◆ AIM OF THE TASK: Return all lines in the data where the string "betrekking" can be found.

◆ SOURCE DATA:
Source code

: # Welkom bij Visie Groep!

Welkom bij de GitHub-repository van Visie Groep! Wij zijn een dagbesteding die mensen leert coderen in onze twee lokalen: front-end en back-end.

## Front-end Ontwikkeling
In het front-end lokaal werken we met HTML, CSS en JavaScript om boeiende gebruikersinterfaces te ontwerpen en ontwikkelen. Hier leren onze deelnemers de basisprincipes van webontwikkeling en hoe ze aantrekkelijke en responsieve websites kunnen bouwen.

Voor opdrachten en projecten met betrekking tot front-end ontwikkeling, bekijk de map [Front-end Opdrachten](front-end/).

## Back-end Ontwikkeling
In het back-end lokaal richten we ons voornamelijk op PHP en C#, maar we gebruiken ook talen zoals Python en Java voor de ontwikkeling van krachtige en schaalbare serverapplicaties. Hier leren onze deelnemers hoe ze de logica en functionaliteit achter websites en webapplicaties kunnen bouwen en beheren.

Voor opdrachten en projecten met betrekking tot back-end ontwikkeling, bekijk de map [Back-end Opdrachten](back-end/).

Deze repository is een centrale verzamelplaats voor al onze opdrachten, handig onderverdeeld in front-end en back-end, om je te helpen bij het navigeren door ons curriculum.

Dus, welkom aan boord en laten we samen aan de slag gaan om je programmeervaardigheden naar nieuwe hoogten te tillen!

◆ COMPLETED TASK:
Voor opdrachten en projecten met betrekking tot front-end ontwikkeling, bekijk de map [Front-end Opdrachten](front-end/).
Voor opdrachten en projecten met betrekking tot back-end ontwikkeling, bekijk de map [Back-end Opdrachten](back-end/).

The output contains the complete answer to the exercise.